[[ Supplied material, beginning ]]

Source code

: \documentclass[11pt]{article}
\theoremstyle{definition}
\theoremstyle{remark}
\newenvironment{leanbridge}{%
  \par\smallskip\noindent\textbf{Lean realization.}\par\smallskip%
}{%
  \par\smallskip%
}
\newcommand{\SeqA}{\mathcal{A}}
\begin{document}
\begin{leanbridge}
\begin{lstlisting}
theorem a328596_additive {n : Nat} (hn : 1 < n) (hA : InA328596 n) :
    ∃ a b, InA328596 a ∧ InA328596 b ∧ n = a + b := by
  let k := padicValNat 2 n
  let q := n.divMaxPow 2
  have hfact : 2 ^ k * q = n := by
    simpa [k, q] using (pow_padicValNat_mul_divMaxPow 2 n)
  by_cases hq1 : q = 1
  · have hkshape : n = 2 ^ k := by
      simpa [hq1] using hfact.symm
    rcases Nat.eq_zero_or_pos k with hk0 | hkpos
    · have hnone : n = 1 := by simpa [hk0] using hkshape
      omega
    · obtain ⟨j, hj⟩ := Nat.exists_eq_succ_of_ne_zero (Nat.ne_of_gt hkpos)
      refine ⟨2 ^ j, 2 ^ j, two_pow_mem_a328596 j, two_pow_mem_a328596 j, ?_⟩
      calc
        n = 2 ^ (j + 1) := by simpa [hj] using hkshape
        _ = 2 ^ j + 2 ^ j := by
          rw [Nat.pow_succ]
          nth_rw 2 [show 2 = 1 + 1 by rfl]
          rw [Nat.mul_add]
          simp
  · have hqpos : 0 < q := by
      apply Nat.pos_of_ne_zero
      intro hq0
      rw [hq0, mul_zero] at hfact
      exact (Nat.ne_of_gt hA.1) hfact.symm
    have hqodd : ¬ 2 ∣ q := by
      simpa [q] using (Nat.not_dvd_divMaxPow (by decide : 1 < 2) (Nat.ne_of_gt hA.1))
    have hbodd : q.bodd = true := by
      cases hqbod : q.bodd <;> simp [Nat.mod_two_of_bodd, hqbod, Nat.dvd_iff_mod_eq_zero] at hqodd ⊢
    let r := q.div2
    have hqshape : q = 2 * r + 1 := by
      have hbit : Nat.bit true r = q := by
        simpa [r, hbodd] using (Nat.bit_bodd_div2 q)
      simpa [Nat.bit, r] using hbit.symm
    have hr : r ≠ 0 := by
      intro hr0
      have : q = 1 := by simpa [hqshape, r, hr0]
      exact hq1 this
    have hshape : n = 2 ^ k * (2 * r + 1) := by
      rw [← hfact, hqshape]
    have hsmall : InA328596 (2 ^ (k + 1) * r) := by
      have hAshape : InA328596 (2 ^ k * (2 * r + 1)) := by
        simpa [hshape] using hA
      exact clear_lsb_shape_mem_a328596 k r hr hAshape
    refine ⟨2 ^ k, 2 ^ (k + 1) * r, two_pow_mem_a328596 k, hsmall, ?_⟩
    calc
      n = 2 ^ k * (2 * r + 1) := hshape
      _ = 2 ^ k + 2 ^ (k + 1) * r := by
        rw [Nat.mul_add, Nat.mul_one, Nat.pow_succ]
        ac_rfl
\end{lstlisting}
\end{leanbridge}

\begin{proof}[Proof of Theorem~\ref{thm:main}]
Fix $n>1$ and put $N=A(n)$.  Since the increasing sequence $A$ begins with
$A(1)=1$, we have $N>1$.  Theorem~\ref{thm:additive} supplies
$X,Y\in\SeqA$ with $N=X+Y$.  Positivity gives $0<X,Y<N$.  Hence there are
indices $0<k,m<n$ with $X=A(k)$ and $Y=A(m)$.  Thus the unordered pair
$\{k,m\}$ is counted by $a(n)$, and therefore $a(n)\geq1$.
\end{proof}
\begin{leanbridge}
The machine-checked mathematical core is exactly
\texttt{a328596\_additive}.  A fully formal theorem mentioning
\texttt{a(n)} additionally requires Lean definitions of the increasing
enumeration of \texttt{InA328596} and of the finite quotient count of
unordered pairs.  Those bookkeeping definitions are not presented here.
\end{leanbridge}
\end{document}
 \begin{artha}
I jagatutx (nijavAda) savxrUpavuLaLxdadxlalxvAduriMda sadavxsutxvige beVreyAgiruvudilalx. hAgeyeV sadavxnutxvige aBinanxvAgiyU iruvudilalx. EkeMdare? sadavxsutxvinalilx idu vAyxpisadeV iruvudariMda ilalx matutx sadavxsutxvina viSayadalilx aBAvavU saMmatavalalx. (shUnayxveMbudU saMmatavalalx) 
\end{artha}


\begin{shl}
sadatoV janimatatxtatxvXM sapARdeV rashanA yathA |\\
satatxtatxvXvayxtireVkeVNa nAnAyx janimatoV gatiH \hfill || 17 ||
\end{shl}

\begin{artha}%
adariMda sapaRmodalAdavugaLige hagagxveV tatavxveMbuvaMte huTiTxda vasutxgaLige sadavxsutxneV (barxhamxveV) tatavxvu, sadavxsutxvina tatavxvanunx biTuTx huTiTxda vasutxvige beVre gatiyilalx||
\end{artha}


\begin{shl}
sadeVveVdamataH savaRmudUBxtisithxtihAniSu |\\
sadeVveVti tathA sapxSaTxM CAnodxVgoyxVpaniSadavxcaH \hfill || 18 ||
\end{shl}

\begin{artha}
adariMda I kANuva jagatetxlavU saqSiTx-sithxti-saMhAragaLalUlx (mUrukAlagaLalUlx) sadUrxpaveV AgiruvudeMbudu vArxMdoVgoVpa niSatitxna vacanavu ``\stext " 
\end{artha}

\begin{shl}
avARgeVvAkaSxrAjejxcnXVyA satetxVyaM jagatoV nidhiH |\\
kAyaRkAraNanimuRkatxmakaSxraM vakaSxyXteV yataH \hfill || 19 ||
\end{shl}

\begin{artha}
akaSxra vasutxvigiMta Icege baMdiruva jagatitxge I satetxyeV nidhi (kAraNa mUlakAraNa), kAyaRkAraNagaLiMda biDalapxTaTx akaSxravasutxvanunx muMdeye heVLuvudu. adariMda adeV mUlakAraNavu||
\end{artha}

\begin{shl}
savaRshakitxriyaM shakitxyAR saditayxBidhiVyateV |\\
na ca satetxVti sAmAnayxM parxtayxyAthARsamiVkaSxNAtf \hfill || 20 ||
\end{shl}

[[ Supplied material, end ]]

- _Task to complete_: Write out all the records above again, exactly as they stand.

- _Answer for the task_:
Source code

: \documentclass[11pt]{article}
\theoremstyle{definition}
\theoremstyle{remark}
\newenvironment{leanbridge}{%
  \par\smallskip\noindent\textbf{Lean realization.}\par\smallskip%
}{%
  \par\smallskip%
}
\newcommand{\SeqA}{\mathcal{A}}
\begin{document}
\begin{leanbridge}
\begin{lstlisting}
theorem a328596_additive {n : Nat} (hn : 1 < n) (hA : InA328596 n) :
    ∃ a b, InA328596 a ∧ InA328596 b ∧ n = a + b := by
  let k := padicValNat 2 n
  let q := n.divMaxPow 2
  have hfact : 2 ^ k * q = n := by
    simpa [k, q] using (pow_padicValNat_mul_divMaxPow 2 n)
  by_cases hq1 : q = 1
  · have hkshape : n = 2 ^ k := by
      simpa [hq1] using hfact.symm
    rcases Nat.eq_zero_or_pos k with hk0 | hkpos
    · have hnone : n = 1 := by simpa [hk0] using hkshape
      omega
    · obtain ⟨j, hj⟩ := Nat.exists_eq_succ_of_ne_zero (Nat.ne_of_gt hkpos)
      refine ⟨2 ^ j, 2 ^ j, two_pow_mem_a328596 j, two_pow_mem_a328596 j, ?_⟩
      calc
        n = 2 ^ (j + 1) := by simpa [hj] using hkshape
        _ = 2 ^ j + 2 ^ j := by
          rw [Nat.pow_succ]
          nth_rw 2 [show 2 = 1 + 1 by rfl]
          rw [Nat.mul_add]
          simp
  · have hqpos : 0 < q := by
      apply Nat.pos_of_ne_zero
      intro hq0
      rw [hq0, mul_zero] at hfact
      exact (Nat.ne_of_gt hA.1) hfact.symm
    have hqodd : ¬ 2 ∣ q := by
      simpa [q] using (Nat.not_dvd_divMaxPow (by decide : 1 < 2) (Nat.ne_of_gt hA.1))
    have hbodd : q.bodd = true := by
      cases hqbod : q.bodd <;> simp [Nat.mod_two_of_bodd, hqbod, Nat.dvd_iff_mod_eq_zero] at hqodd ⊢
    let r := q.div2
    have hqshape : q = 2 * r + 1 := by
      have hbit : Nat.bit true r = q := by
        simpa [r, hbodd] using (Nat.bit_bodd_div2 q)
      simpa [Nat.bit, r] using hbit.symm
    have hr : r ≠ 0 := by
      intro hr0
      have : q = 1 := by simpa [hqshape, r, hr0]
      exact hq1 this
    have hshape : n = 2 ^ k * (2 * r + 1) := by
      rw [← hfact, hqshape]
    have hsmall : InA328596 (2 ^ (k + 1) * r) := by
      have hAshape : InA328596 (2 ^ k * (2 * r + 1)) := by
        simpa [hshape] using hA
      exact clear_lsb_shape_mem_a328596 k r hr hAshape
    refine ⟨2 ^ k, 2 ^ (k + 1) * r, two_pow_mem_a328596 k, hsmall, ?_⟩
    calc
      n = 2 ^ k * (2 * r + 1) := hshape
      _ = 2 ^ k + 2 ^ (k + 1) * r := by
        rw [Nat.mul_add, Nat.mul_one, Nat.pow_succ]
        ac_rfl
\end{lstlisting}
\end{leanbridge}

\begin{proof}[Proof of Theorem~\ref{thm:main}]
Fix $n>1$ and put $N=A(n)$.  Since the increasing sequence $A$ begins with
$A(1)=1$, we have $N>1$.  Theorem~\ref{thm:additive} supplies
$X,Y\in\SeqA$ with $N=X+Y$.  Positivity gives $0<X,Y<N$.  Hence there are
indices $0<k,m<n$ with $X=A(k)$ and $Y=A(m)$.  Thus the unordered pair
$\{k,m\}$ is counted by $a(n)$, and therefore $a(n)\geq1$.
\end{proof}
\begin{leanbridge}
The machine-checked mathematical core is exactly
\texttt{a328596\_additive}.  A fully formal theorem mentioning
\texttt{a(n)} additionally requires Lean definitions of the increasing
enumeration of \texttt{InA328596} and of the finite quotient count of
unordered pairs.  Those bookkeeping definitions are not presented here.
\end{leanbridge}
\end{document}
 \begin{artha}
I jagatutx (nijavAda) savxrUpavuLaLxdadxlalxvAduriMda sadavxsutxvige beVreyAgiruvudilalx. hAgeyeV sadavxnutxvige aBinanxvAgiyU iruvudilalx. EkeMdare? sadavxsutxvinalilx idu vAyxpisadeV iruvudariMda ilalx matutx sadavxsutxvina viSayadalilx aBAvavU saMmatavalalx. (shUnayxveMbudU saMmatavalalx) 
\end{artha}


\begin{shl}
sadatoV janimatatxtatxvXM sapARdeV rashanA yathA |\\
satatxtatxvXvayxtireVkeVNa nAnAyx janimatoV gatiH \hfill || 17 ||
\end{shl}

\begin{artha}%
adariMda sapaRmodalAdavugaLige hagagxveV tatavxveMbuvaMte huTiTxda vasutxgaLige sadavxsutxneV (barxhamxveV) tatavxvu, sadavxsutxvina tatavxvanunx biTuTx huTiTxda vasutxvige beVre gatiyilalx||
\end{artha}


\begin{shl}
sadeVveVdamataH savaRmudUBxtisithxtihAniSu |\\
sadeVveVti tathA sapxSaTxM CAnodxVgoyxVpaniSadavxcaH \hfill || 18 ||
\end{shl}

\begin{artha}
adariMda I kANuva jagatetxlavU saqSiTx-sithxti-saMhAragaLalUlx (mUrukAlagaLalUlx) sadUrxpaveV AgiruvudeMbudu vArxMdoVgoVpa niSatitxna vacanavu ``\stext " 
\end{artha}

\begin{shl}
avARgeVvAkaSxrAjejxcnXVyA satetxVyaM jagatoV nidhiH |\\
kAyaRkAraNanimuRkatxmakaSxraM vakaSxyXteV yataH \hfill || 19 ||
\end{shl}

\begin{artha}
akaSxra vasutxvigiMta Icege baMdiruva jagatitxge I satetxyeV nidhi (kAraNa mUlakAraNa), kAyaRkAraNagaLiMda biDalapxTaTx akaSxravasutxvanunx muMdeye heVLuvudu. adariMda adeV mUlakAraNavu||
\end{artha}

\begin{shl}
savaRshakitxriyaM shakitxyAR saditayxBidhiVyateV |\\
na ca satetxVti sAmAnayxM parxtayxyAthARsamiVkaSxNAtf \hfill || 20 ||
\end{shl}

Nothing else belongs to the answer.